* [PROBLEM DETAILS]: Would you return the data below exactly as it stands, with every picture left out?

* [Stored data]:
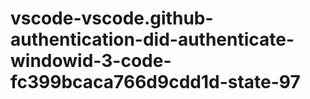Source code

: # vscode-vscode.github-authentication-did-authenticate-windowid-3-code-fc399bcaca766d9cdd1d-state-97
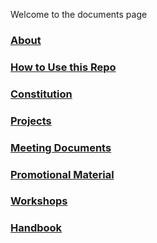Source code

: Welcome to the documents page

### [About](about.md)

### [How to Use this Repo](howto.md)

### [Constitution](constitution/index.md)

### [Projects](projects/projects.md)

### [Meeting Documents](meetings/meetings.md)

### [Promotional Material](pr/pr.md)

### [Workshops](workshops/index.md)

### [Handbook](handbook/index.md)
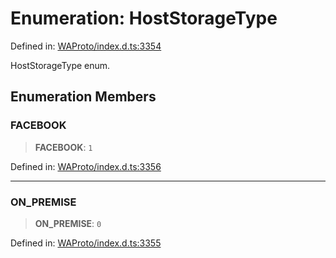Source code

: # Enumeration: HostStorageType

Defined in: [WAProto/index.d.ts:3354](https://github.com/Fokusdotid/bail/blob/fcd0cec6f26de1fb545eb2e03fa5c63fbad99d3d/WAProto/index.d.ts#L3354)

HostStorageType enum.

## Enumeration Members

### FACEBOOK

> **FACEBOOK**: `1`

Defined in: [WAProto/index.d.ts:3356](https://github.com/Fokusdotid/bail/blob/fcd0cec6f26de1fb545eb2e03fa5c63fbad99d3d/WAProto/index.d.ts#L3356)

***

### ON\_PREMISE

> **ON\_PREMISE**: `0`

Defined in: [WAProto/index.d.ts:3355](https://github.com/Fokusdotid/bail/blob/fcd0cec6f26de1fb545eb2e03fa5c63fbad99d3d/WAProto/index.d.ts#L3355)
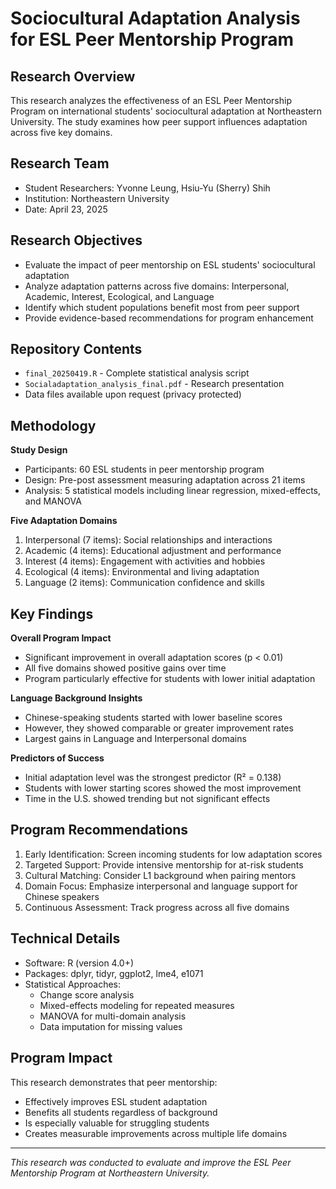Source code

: # Sociocultural Adaptation Analysis for ESL Peer Mentorship Program

## Research Overview
This research analyzes the effectiveness of an ESL Peer Mentorship Program on international students' sociocultural adaptation at Northeastern University. The study examines how peer support influences adaptation across five key domains.

## Research Team
- Student Researchers: Yvonne Leung, Hsiu-Yu (Sherry) Shih
- Institution: Northeastern University
- Date: April 23, 2025

## Research Objectives
- Evaluate the impact of peer mentorship on ESL students' sociocultural adaptation
- Analyze adaptation patterns across five domains: Interpersonal, Academic, Interest, Ecological, and Language
- Identify which student populations benefit most from peer support
- Provide evidence-based recommendations for program enhancement

## Repository Contents
- `final_20250419.R` - Complete statistical analysis script
- `Socialadaptation_analysis_final.pdf` - Research presentation
- Data files available upon request (privacy protected)

## Methodology

**Study Design**
- Participants: 60 ESL students in peer mentorship program
- Design: Pre-post assessment measuring adaptation across 21 items
- Analysis: 5 statistical models including linear regression, mixed-effects, and MANOVA

**Five Adaptation Domains**
1. Interpersonal (7 items): Social relationships and interactions
2. Academic (4 items): Educational adjustment and performance
3. Interest (4 items): Engagement with activities and hobbies
4. Ecological (4 items): Environmental and living adaptation
5. Language (2 items): Communication confidence and skills

## Key Findings

**Overall Program Impact**
- Significant improvement in overall adaptation scores (p < 0.01)
- All five domains showed positive gains over time
- Program particularly effective for students with lower initial adaptation

**Language Background Insights**
- Chinese-speaking students started with lower baseline scores
- However, they showed comparable or greater improvement rates
- Largest gains in Language and Interpersonal domains

**Predictors of Success**
- Initial adaptation level was the strongest predictor (R² = 0.138)
- Students with lower starting scores showed the most improvement
- Time in the U.S. showed trending but not significant effects

## Program Recommendations

1. Early Identification: Screen incoming students for low adaptation scores
2. Targeted Support: Provide intensive mentorship for at-risk students
3. Cultural Matching: Consider L1 background when pairing mentors
4. Domain Focus: Emphasize interpersonal and language support for Chinese speakers
5. Continuous Assessment: Track progress across all five domains

## Technical Details
- Software: R (version 4.0+)
- Packages: dplyr, tidyr, ggplot2, lme4, e1071
- Statistical Approaches:
  - Change score analysis
  - Mixed-effects modeling for repeated measures
  - MANOVA for multi-domain analysis
  - Data imputation for missing values

## Program Impact
This research demonstrates that peer mentorship:
- Effectively improves ESL student adaptation
- Benefits all students regardless of background
- Is especially valuable for struggling students
- Creates measurable improvements across multiple life domains

---
*This research was conducted to evaluate and improve the ESL Peer Mentorship Program at Northeastern University.*
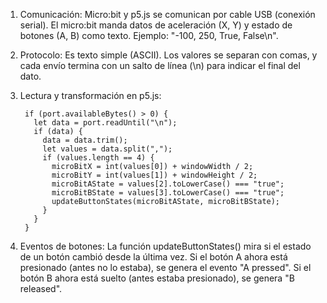 1. Comunicación: Micro:bit y p5.js se comunican por cable USB (conexión serial). El micro:bit manda datos de aceleración (X, Y) y estado de botones (A, B) como texto. Ejemplo: "-100, 250, True, False\n".

2. Protocolo: Es texto simple (ASCII). Los valores se separan con comas, y cada envío termina con un salto de línea (\n) para indicar el final del dato.

3. Lectura y transformación en p5.js:

        if (port.availableBytes() > 0) {
          let data = port.readUntil("\n");
          if (data) {
            data = data.trim();
            let values = data.split(",");
            if (values.length == 4) {
              microBitX = int(values[0]) + windowWidth / 2;
              microBitY = int(values[1]) + windowHeight / 2;
              microBitAState = values[2].toLowerCase() === "true";
              microBitBState = values[3].toLowerCase() === "true";
              updateButtonStates(microBitAState, microBitBState);
            }
          }
        }
4. Eventos de botones:
La función updateButtonStates() mira si el estado de un botón cambió desde la última vez. Si el botón A ahora está presionado (antes no lo estaba), se genera el evento "A pressed". Si el botón B ahora está suelto (antes estaba presionado), se genera "B released".
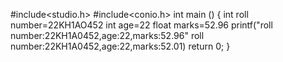 #include<studio.h>
#include<conio.h>
int main ()
{
int roll number=22KH1AO452
int age=22
float marks=52.96
printf("roll number:22KH1A0452,age:22,marks:52.96" roll number:22KH1A0452,age:22,marks:52.01)
return 0;
}
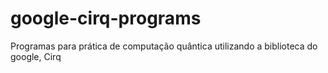 # google-cirq-programs
Programas para prática de computação quântica utilizando a biblioteca do google, Cirq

* [RESULT]:
Source code

: # vscode-vscode.github-authentication-did-authenticate-windowid-3-code-fc399bcaca766d9cdd1d-state-97
Source code

: Welcome to the documents page

### [About](about.md)

### [How to Use this Repo](howto.md)

### [Constitution](constitution/index.md)

### [Projects](projects/projects.md)

### [Meeting Documents](meetings/meetings.md)

### [Promotional Material](pr/pr.md)

### [Workshops](workshops/index.md)

### [Handbook](handbook/index.md)
Source code

: # Enumeration: HostStorageType

Defined in: [WAProto/index.d.ts:3354](https://github.com/Fokusdotid/bail/blob/fcd0cec6f26de1fb545eb2e03fa5c63fbad99d3d/WAProto/index.d.ts#L3354)

HostStorageType enum.

## Enumeration Members

### FACEBOOK

> **FACEBOOK**: `1`

Defined in: [WAProto/index.d.ts:3356](https://github.com/Fokusdotid/bail/blob/fcd0cec6f26de1fb545eb2e03fa5c63fbad99d3d/WAProto/index.d.ts#L3356)

***

### ON\_PREMISE

> **ON\_PREMISE**: `0`

Defined in: [WAProto/index.d.ts:3355](https://github.com/Fokusdotid/bail/blob/fcd0cec6f26de1fb545eb2e03fa5c63fbad99d3d/WAProto/index.d.ts#L3355)
Source code

: # Sociocultural Adaptation Analysis for ESL Peer Mentorship Program

## Research Overview
This research analyzes the effectiveness of an ESL Peer Mentorship Program on international students' sociocultural adaptation at Northeastern University. The study examines how peer support influences adaptation across five key domains.

## Research Team
- Student Researchers: Yvonne Leung, Hsiu-Yu (Sherry) Shih
- Institution: Northeastern University
- Date: April 23, 2025

## Research Objectives
- Evaluate the impact of peer mentorship on ESL students' sociocultural adaptation
- Analyze adaptation patterns across five domains: Interpersonal, Academic, Interest, Ecological, and Language
- Identify which student populations benefit most from peer support
- Provide evidence-based recommendations for program enhancement

## Repository Contents
- `final_20250419.R` - Complete statistical analysis script
- `Socialadaptation_analysis_final.pdf` - Research presentation
- Data files available upon request (privacy protected)

## Methodology

**Study Design**
- Participants: 60 ESL students in peer mentorship program
- Design: Pre-post assessment measuring adaptation across 21 items
- Analysis: 5 statistical models including linear regression, mixed-effects, and MANOVA

**Five Adaptation Domains**
1. Interpersonal (7 items): Social relationships and interactions
2. Academic (4 items): Educational adjustment and performance
3. Interest (4 items): Engagement with activities and hobbies
4. Ecological (4 items): Environmental and living adaptation
5. Language (2 items): Communication confidence and skills

## Key Findings

**Overall Program Impact**
- Significant improvement in overall adaptation scores (p < 0.01)
- All five domains showed positive gains over time
- Program particularly effective for students with lower initial adaptation

**Language Background Insights**
- Chinese-speaking students started with lower baseline scores
- However, they showed comparable or greater improvement rates
- Largest gains in Language and Interpersonal domains

**Predictors of Success**
- Initial adaptation level was the strongest predictor (R² = 0.138)
- Students with lower starting scores showed the most improvement
- Time in the U.S. showed trending but not significant effects

## Program Recommendations

1. Early Identification: Screen incoming students for low adaptation scores
2. Targeted Support: Provide intensive mentorship for at-risk students
3. Cultural Matching: Consider L1 background when pairing mentors
4. Domain Focus: Emphasize interpersonal and language support for Chinese speakers
5. Continuous Assessment: Track progress across all five domains

## Technical Details
- Software: R (version 4.0+)
- Packages: dplyr, tidyr, ggplot2, lme4, e1071
- Statistical Approaches:
  - Change score analysis
  - Mixed-effects modeling for repeated measures
  - MANOVA for multi-domain analysis
  - Data imputation for missing values

## Program Impact
This research demonstrates that peer mentorship:
- Effectively improves ESL student adaptation
- Benefits all students regardless of background
- Is especially valuable for struggling students
- Creates measurable improvements across multiple life domains

---
*This research was conducted to evaluate and improve the ESL Peer Mentorship Program at Northeastern University.*
 1. Comunicación: Micro:bit y p5.js se comunican por cable USB (conexión serial). El micro:bit manda datos de aceleración (X, Y) y estado de botones (A, B) como texto. Ejemplo: "-100, 250, True, False\n".

2. Protocolo: Es texto simple (ASCII). Los valores se separan con comas, y cada envío termina con un salto de línea (\n) para indicar el final del dato.

3. Lectura y transformación en p5.js:

        if (port.availableBytes() > 0) {
          let data = port.readUntil("\n");
          if (data) {
            data = data.trim();
            let values = data.split(",");
            if (values.length == 4) {
              microBitX = int(values[0]) + windowWidth / 2;
              microBitY = int(values[1]) + windowHeight / 2;
              microBitAState = values[2].toLowerCase() === "true";
              microBitBState = values[3].toLowerCase() === "true";
              updateButtonStates(microBitAState, microBitBState);
            }
          }
        }
4. Eventos de botones:
La función updateButtonStates() mira si el estado de un botón cambió desde la última vez. Si el botón A ahora está presionado (antes no lo estaba), se genera el evento "A pressed". Si el botón B ahora está suelto (antes estaba presionado), se genera "B released".
 #include<studio.h>
#include<conio.h>
int main ()
{
int roll number=22KH1AO452
int age=22
float marks=52.96
printf("roll number:22KH1A0452,age:22,marks:52.96" roll number:22KH1A0452,age:22,marks:52.01)
return 0;
}
 # google-cirq-programs
Programas para prática de computação quântica utilizando a biblioteca do google, Cirq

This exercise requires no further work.